DATA STORAGE SYSTEM AND METHOD
A data storage system including a storage device. The storage device may include a plurality of data storage drives that may be logically divided into a plurality of groups and arranged in a plurality of rows and a plurality of columns such that each column contains only data storage drives from distinct groups. Furthermore, the storage device may include a plurality of parity storage drives that correspond to the rows and columns of data storage drives.
Latest Hewlett Packard Patents:
This section is intended to introduce the reader to various aspects of art, which may be related to various aspects of the present invention that are described or claimed below. This discussion is believed to be helpful in providing the reader with background information to facilitate a better understanding of the various aspects of the present invention. Accordingly, it should be understood that these statements are to be read in this light, and not as admissions of prior art.
Storage systems are relied upon to handle and store data and, thus, typically implement some type of scheme for recovering data that has been lost, degraded, or otherwise compromised. At the most basic level, one recovery scheme may involve creating one or more complete copies or mirrors of the data being transferred or stored. Although such a recovery scheme may be relatively fault tolerant, it is not very efficient with respect to the amount of duplicate storage space utilized. Other recovery schemes may involve performing a parity check. Thus, for instance, in a storage system having stored data distributed across multiple disks, one disk may be used solely for storing parity bits. While this type of recovery scheme requires less storage space than a mirroring scheme, it may not be as fault tolerant as the mirroring scheme, since any two device failures result in an inability to recover compromised data.
Various recovery schemes for use in conjunction with storage systems have been developed with the goal of increasing efficiency (in terms of the amount of extra data generated) and fault tolerance (i.e., the extent to which the scheme can recover compromised data). These recovery schemes generally involve the creation of erasure codes that are adapted to generate redundancies for the original data packets, thereby encoding the data packets in a prescribed manner. If such data packets become compromised, for example, from a disk or sector failure, such redundancies could enable recovery of the compromised data, or at least portions thereof. Various types of erasure codes are known, such as Reed-Solomon codes, RAID variants, or array codes (e.g., EVENODD, RDP, etc.) However, encoding or decoding operations of such erasure codes often are computationally demanding, which, though often useful in communication network systems, render their implementation cumbersome in storage systems.
One or more exemplary embodiments of the present disclosure will be described below. In an effort to provide a concise description of these embodiments, not all features of an actual implementation are described in the specification. It should be appreciated that in the development of any such actual implementation, as in any engineering or design project, numerous implementation-specific decisions must be made to achieve the developers' specific goals, such as compliance with system-related and business-related constraints, which may vary from one implementation to another. Moreover, it should be appreciated that such a development effort might be complex and time consuming, but would nevertheless be a routine undertaking of design, fabrication, and manufacture for those of ordinary skill having the benefit of this disclosure.

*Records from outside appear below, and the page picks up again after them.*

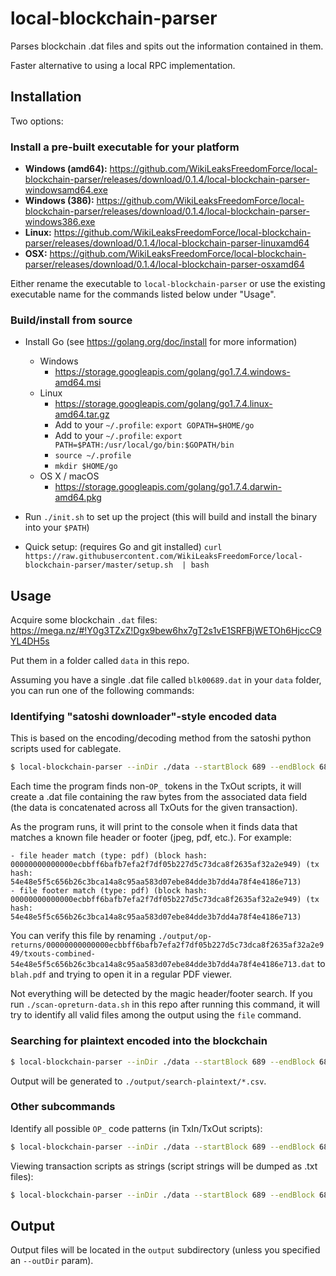 
# local-blockchain-parser

Parses blockchain .dat files and spits out the information contained in them.

Faster alternative to using a local RPC implementation.

## Installation

Two options:

### Install a pre-built executable for your platform

- **Windows (amd64):** <https://github.com/WikiLeaksFreedomForce/local-blockchain-parser/releases/download/0.1.4/local-blockchain-parser-windowsamd64.exe>
- **Windows (386):** <https://github.com/WikiLeaksFreedomForce/local-blockchain-parser/releases/download/0.1.4/local-blockchain-parser-windows386.exe>
- **Linux:** <https://github.com/WikiLeaksFreedomForce/local-blockchain-parser/releases/download/0.1.4/local-blockchain-parser-linuxamd64>
- **OSX:** <https://github.com/WikiLeaksFreedomForce/local-blockchain-parser/releases/download/0.1.4/local-blockchain-parser-osxamd64>

Either rename the executable to `local-blockchain-parser` or use the existing executable name for the commands listed below under "Usage".

### Build/install from source

- Install Go (see <https://golang.org/doc/install> for more information)
    - Windows
        - <https://storage.googleapis.com/golang/go1.7.4.windows-amd64.msi>
    - Linux
        - <https://storage.googleapis.com/golang/go1.7.4.linux-amd64.tar.gz>
        - Add to your `~/.profile`: `export GOPATH=$HOME/go`
        - Add to your `~/.profile`: `export PATH=$PATH:/usr/local/go/bin:$GOPATH/bin`
        - `source ~/.profile`
        - `mkdir $HOME/go`
    - OS X / macOS
        - <https://storage.googleapis.com/golang/go1.7.4.darwin-amd64.pkg>
- Run `./init.sh` to set up the project (this will build and install the binary into your `$PATH`)

- Quick setup: (requires Go and git installed)
`curl https://raw.githubusercontent.com/WikiLeaksFreedomForce/local-blockchain-parser/master/setup.sh  | bash`


## Usage

Acquire some blockchain `.dat` files: <https://mega.nz/#!Y0g3TZxZ!Dgx9bew6hx7gT2s1vE1SRFBjWETOh6HjccC9YL4DH5s>

Put them in a folder called `data` in this repo.

Assuming you have a single .dat file called `blk00689.dat` in your `data` folder, you can run one of the following commands:


### Identifying "satoshi downloader"-style encoded data

This is based on the encoding/decoding method from the satoshi python scripts used for cablegate.

```sh
$ local-blockchain-parser --inDir ./data --startBlock 689 --endBlock 689 opreturns
```

Each time the program finds non-`OP_` tokens in the TxOut scripts, it will create a .dat file containing the raw bytes from the associated data field (the data is concatenated across all TxOuts for the given transaction).

As the program runs, it will print to the console when it finds data that matches a known file header or footer (jpeg, pdf, etc.).  For example:

```
- file header match (type: pdf) (block hash: 00000000000000ecbbff6bafb7efa2f7df05b227d5c73dca8f2635af32a2e949) (tx hash: 54e48e5f5c656b26c3bca14a8c95aa583d07ebe84dde3b7dd4a78f4e4186e713)
- file footer match (type: pdf) (block hash: 00000000000000ecbbff6bafb7efa2f7df05b227d5c73dca8f2635af32a2e949) (tx hash: 54e48e5f5c656b26c3bca14a8c95aa583d07ebe84dde3b7dd4a78f4e4186e713)
```

You can verify this file by renaming `./output/op-returns/00000000000000ecbbff6bafb7efa2f7df05b227d5c73dca8f2635af32a2e949/txouts-combined-54e48e5f5c656b26c3bca14a8c95aa583d07ebe84dde3b7dd4a78f4e4186e713.dat` to `blah.pdf` and trying to open it in a regular PDF viewer.

Not everything will be detected by the magic header/footer search.  If you run `./scan-opreturn-data.sh` in this repo after running this command, it will try to identify all valid files among the output using the `file` command.

### Searching for plaintext encoded into the blockchain

```sh
$ local-blockchain-parser --inDir ./data --startBlock 689 --endBlock 689 search-plaintext
```

Output will be generated to `./output/search-plaintext/*.csv`.


### Other subcommands

Identify all possible `OP_` code patterns (in TxIn/TxOut scripts):

```sh
$ local-blockchain-parser --inDir ./data --startBlock 689 --endBlock 689 script-patterns
```

Viewing transaction scripts as strings (script strings will be dumped as .txt files):

```sh
$ local-blockchain-parser --inDir ./data --startBlock 689 --endBlock 689 scripts
```


## Output

Output files will be located in the `output` subdirectory (unless you specified an `--outDir` param).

Furthermore, data and instructions may be stored in respective storage devices (e.g., memories 120-124), which may be implemented as one or more computer-readable or machine-readable storage media. For instance, in addition to instructions of software, CPUs 114-118 can access data stored in memories 120-124 to perform encoding, decoding, or other operations. For instance, recovery equations corresponding to encoded data objects stored across the storage devices 108-112 may be maintained in lookup tables in memories 120-124. The storage media may include different forms of memory including semiconductor memory devices such as dynamic or static random access memories (DRAMs or SRAMs), erasable and programmable read-only memories (EPROMs), electrically erasable and programmable read-only memories (EEPROMs) and flash memories; magnetic disks such as fixed, floppy and removable disks; other magnetic media including tape; optical media such as compact disks (CDs) or digital video disks (DVDs); or other types of storage devices. Note that the instructions discussed herein, can be provided on one computer-readable or machine-readable storage medium, or alternatively, can be provided on multiple computer-readable or machine-readable storage media distributed in a large system having possibly plural nodes. Such computer-readable or machine-readable storage medium or media is (are) considered to be part of an article (or article of manufacture). An article or article of manufacture can refer to any manufactured single component or multiple components.
The storage devices 108-112 are adapted to store data associated with the hosts 102-106. Each of the hosts 102-106 could be coupled to one or more storage devices 108-112, and each of the hosts 102-106 could access the storage devices 108-112 for storing and/or retrieving data from those devices. Each of the storage devices 108-112 could be an independent memory bank. Alternatively, the storage devices 108-112 could be interconnected, thus forming a large memory bank or a subcomplex of a large memory bank. The storage devices 108-112 may be, for example, storage disks, magnetic memory devices, optical memory devices, flash memory devices, combinations thereof, etc., depending on the particular implementation of the system 100 in which the devices are employed. In some embodiments, each storage device 108-112 may include multiple storage disks, magnetic memory devices, optical memory devices, flash memory devices, etc. In this manner, each storage device 108-112 may be an array of disks such as a redundant array of independent disks (RAID).
The disk controller may utilize a particular pattern to determine which of the parity drives 142-154 are to be updated with parity information that corresponds to the data written to respective data drives 126-140. Based on the pattern utilized to update the parity drives, storage device 108 may suffer loss of information in one or more of the drives 126-154 and will still be able to recover the originally stored information. For example, a pattern may be utilized that is a non-Maximum Distance Separable (non-MDS) erasure code such as an Exclusive Or (XOR) code. The elements of an XOR code may be defined by equations that are a logical operation of exclusive disjunction of a given set of elements. An XOR erasure code may be beneficial to use because the XOR operation is relatively simple to compute. Accordingly, XOR codes may be low-weight codes in that they have a light computation cost.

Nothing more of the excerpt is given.